If an honest prequel to Love Hard were ever made, we’d finally get to know Josh and Natalie beyond the scraps of information offered in their dating profile taglines. We’d watch a montage of their user profiles being constructed—diligently assembled over years of consumership and many skimmed Terms and Conditions. This is the long-term cooperation that data-driven technologies like dating apps depend on, so their seemingly imperishable fruits can arrive by Christmas morning with a “For you, From Hinge” memo attached.

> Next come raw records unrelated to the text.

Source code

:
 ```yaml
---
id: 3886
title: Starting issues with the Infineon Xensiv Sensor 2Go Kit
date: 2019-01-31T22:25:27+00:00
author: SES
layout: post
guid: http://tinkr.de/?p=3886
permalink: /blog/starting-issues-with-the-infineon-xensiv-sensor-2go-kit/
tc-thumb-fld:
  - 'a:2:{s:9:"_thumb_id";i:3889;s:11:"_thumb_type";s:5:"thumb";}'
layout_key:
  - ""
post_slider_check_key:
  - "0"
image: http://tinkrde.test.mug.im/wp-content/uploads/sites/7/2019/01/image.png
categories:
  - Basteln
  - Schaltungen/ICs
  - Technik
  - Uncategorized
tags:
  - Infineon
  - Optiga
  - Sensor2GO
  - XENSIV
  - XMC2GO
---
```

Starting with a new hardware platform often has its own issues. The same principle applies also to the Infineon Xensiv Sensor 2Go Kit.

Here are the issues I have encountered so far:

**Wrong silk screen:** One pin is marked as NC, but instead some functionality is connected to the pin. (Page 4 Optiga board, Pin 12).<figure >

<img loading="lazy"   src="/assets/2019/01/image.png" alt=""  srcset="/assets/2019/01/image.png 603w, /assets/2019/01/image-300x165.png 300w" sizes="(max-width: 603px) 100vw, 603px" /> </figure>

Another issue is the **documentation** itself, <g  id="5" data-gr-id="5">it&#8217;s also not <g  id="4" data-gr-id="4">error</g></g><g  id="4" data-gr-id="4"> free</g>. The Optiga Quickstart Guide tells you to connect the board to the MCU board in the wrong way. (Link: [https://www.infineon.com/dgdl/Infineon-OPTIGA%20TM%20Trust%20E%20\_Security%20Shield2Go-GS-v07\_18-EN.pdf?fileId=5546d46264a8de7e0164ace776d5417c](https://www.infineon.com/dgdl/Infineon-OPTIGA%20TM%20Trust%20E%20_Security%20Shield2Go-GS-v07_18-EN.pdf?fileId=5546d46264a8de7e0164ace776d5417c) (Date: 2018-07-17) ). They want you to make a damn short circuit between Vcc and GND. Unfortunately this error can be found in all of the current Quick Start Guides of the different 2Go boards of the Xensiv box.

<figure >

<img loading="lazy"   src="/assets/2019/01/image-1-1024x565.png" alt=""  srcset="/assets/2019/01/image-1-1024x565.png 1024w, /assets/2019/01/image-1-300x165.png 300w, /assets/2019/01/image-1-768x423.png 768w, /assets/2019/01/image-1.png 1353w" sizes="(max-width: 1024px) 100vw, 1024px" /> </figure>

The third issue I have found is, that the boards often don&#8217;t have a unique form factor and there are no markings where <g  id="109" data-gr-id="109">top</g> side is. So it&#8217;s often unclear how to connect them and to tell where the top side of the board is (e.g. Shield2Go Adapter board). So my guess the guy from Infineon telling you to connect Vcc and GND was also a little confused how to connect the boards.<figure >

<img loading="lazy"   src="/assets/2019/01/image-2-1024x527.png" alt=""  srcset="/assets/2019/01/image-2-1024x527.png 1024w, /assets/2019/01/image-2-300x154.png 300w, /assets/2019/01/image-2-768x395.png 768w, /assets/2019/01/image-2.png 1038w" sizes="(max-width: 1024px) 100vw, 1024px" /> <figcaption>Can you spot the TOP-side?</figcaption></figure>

At the end of the movie, Natalie and Josh kiss a few times in a last-ditch attempt to convince viewers their chemistry exists. We’re told this is true love, yet these moments of physical intimacy feel more like a rite of passage than well-earned bursts of passion; the payoff feels cheap. Where pleas from educators fail to sell people on the real personal and societal-level trade-offs of long-term algorithmically-assisted thinking (critical thinking is, unfortunately, unsexy), Love Hard offers the public a compelling and much-needed picture of a future we do not want. Change your habits, Love Hard says—unless you want to become boring and end up kissing… like that.
Overall Rating: Degrassi/10. A must-screen for the new high school health curriculum.